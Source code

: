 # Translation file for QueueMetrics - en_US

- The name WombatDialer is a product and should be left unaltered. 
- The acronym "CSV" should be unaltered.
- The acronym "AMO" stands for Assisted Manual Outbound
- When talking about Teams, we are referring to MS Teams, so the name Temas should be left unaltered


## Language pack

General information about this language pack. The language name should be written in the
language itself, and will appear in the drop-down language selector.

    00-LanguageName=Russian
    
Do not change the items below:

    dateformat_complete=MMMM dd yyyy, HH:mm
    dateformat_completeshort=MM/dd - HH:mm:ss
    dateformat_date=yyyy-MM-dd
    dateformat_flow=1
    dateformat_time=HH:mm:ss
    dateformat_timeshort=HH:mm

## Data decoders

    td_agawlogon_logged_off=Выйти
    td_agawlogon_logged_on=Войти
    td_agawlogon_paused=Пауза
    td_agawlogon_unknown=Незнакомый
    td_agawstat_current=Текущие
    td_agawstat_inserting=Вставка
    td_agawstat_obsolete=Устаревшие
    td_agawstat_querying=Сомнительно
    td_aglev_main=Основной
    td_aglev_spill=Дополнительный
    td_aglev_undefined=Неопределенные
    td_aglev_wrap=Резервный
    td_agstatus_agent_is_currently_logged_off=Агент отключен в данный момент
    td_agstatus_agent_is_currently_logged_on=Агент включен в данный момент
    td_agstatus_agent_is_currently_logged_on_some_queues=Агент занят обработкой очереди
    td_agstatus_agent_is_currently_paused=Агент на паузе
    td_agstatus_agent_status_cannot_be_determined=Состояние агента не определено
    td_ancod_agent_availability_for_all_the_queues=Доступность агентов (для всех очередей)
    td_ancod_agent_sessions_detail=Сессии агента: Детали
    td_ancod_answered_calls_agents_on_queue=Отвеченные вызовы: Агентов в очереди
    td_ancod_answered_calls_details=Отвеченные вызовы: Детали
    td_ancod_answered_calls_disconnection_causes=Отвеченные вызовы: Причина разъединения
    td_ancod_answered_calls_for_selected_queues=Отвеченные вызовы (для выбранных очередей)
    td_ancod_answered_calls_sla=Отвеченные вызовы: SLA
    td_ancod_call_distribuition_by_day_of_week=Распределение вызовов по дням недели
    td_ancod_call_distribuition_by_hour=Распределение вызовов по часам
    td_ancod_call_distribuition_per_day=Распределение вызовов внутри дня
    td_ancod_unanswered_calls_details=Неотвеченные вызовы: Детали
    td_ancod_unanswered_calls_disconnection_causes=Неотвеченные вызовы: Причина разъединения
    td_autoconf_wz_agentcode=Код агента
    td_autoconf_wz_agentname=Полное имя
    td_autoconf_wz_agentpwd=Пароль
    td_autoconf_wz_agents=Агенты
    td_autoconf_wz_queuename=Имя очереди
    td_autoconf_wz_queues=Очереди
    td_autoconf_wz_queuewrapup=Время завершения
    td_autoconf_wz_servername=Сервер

━━━━━━━━━━━━━━━━━━━━━━━━━━━━━━

Exactly as written, restate every record in the listing.

Source code

: # Translation file for QueueMetrics - en_US

- The name WombatDialer is a product and should be left unaltered. 
- The acronym "CSV" should be unaltered.
- The acronym "AMO" stands for Assisted Manual Outbound
- When talking about Teams, we are referring to MS Teams, so the name Temas should be left unaltered


## Language pack

General information about this language pack. The language name should be written in the
language itself, and will appear in the drop-down language selector.

    00-LanguageName=Russian
    
Do not change the items below:

    dateformat_complete=MMMM dd yyyy, HH:mm
    dateformat_completeshort=MM/dd - HH:mm:ss
    dateformat_date=yyyy-MM-dd
    dateformat_flow=1
    dateformat_time=HH:mm:ss
    dateformat_timeshort=HH:mm

## Data decoders

    td_agawlogon_logged_off=Выйти
    td_agawlogon_logged_on=Войти
    td_agawlogon_paused=Пауза
    td_agawlogon_unknown=Незнакомый
    td_agawstat_current=Текущие
    td_agawstat_inserting=Вставка
    td_agawstat_obsolete=Устаревшие
    td_agawstat_querying=Сомнительно
    td_aglev_main=Основной
    td_aglev_spill=Дополнительный
    td_aglev_undefined=Неопределенные
    td_aglev_wrap=Резервный
    td_agstatus_agent_is_currently_logged_off=Агент отключен в данный момент
    td_agstatus_agent_is_currently_logged_on=Агент включен в данный момент
    td_agstatus_agent_is_currently_logged_on_some_queues=Агент занят обработкой очереди
    td_agstatus_agent_is_currently_paused=Агент на паузе
    td_agstatus_agent_status_cannot_be_determined=Состояние агента не определено
    td_ancod_agent_availability_for_all_the_queues=Доступность агентов (для всех очередей)
    td_ancod_agent_sessions_detail=Сессии агента: Детали
    td_ancod_answered_calls_agents_on_queue=Отвеченные вызовы: Агентов в очереди
    td_ancod_answered_calls_details=Отвеченные вызовы: Детали
    td_ancod_answered_calls_disconnection_causes=Отвеченные вызовы: Причина разъединения
    td_ancod_answered_calls_for_selected_queues=Отвеченные вызовы (для выбранных очередей)
    td_ancod_answered_calls_sla=Отвеченные вызовы: SLA
    td_ancod_call_distribuition_by_day_of_week=Распределение вызовов по дням недели
    td_ancod_call_distribuition_by_hour=Распределение вызовов по часам
    td_ancod_call_distribuition_per_day=Распределение вызовов внутри дня
    td_ancod_unanswered_calls_details=Неотвеченные вызовы: Детали
    td_ancod_unanswered_calls_disconnection_causes=Неотвеченные вызовы: Причина разъединения
    td_autoconf_wz_agentcode=Код агента
    td_autoconf_wz_agentname=Полное имя
    td_autoconf_wz_agentpwd=Пароль
    td_autoconf_wz_agents=Агенты
    td_autoconf_wz_queuename=Имя очереди
    td_autoconf_wz_queues=Очереди
    td_autoconf_wz_queuewrapup=Время завершения
    td_autoconf_wz_servername=Сервер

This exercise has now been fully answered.